**WORK INSTRUCTION**
Using the data below, copy out all lines with the word "code".

**EXTRACTED INFORMATION**
################
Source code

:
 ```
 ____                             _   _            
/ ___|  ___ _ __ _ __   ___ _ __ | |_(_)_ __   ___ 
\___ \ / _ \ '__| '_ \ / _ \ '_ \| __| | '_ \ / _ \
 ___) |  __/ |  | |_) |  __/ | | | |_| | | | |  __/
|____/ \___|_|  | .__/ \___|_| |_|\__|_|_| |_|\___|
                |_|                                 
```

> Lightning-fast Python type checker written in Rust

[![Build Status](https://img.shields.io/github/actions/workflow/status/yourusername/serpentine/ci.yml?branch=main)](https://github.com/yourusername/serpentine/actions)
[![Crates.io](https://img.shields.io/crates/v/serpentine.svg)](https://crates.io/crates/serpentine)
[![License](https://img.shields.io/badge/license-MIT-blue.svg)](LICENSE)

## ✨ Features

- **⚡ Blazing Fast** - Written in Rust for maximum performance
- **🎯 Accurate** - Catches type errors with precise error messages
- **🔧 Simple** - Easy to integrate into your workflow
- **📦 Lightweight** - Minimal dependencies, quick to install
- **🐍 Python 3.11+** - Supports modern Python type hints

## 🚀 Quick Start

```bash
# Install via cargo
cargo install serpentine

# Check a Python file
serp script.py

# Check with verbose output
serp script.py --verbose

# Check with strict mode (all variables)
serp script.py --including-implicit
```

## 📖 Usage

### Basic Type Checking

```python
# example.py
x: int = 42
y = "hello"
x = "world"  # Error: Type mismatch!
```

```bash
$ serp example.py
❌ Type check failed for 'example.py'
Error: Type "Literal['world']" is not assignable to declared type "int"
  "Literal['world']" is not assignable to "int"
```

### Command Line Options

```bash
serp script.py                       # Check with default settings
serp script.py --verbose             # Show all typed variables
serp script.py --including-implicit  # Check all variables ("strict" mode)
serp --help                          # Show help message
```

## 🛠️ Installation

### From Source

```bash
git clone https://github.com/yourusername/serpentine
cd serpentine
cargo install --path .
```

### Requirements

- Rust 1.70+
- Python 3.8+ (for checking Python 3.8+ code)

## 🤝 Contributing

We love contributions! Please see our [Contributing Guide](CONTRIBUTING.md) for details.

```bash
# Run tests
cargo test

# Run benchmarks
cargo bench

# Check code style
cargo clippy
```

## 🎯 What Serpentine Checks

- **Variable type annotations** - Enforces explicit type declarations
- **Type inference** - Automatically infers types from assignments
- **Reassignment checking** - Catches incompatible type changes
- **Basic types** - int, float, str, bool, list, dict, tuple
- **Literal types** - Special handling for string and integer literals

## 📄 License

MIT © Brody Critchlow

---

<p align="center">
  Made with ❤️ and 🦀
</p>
################
**TASK RESULT**
Source code
- Python 3.8+ (for checking Python 3.8+ code)
# Check code style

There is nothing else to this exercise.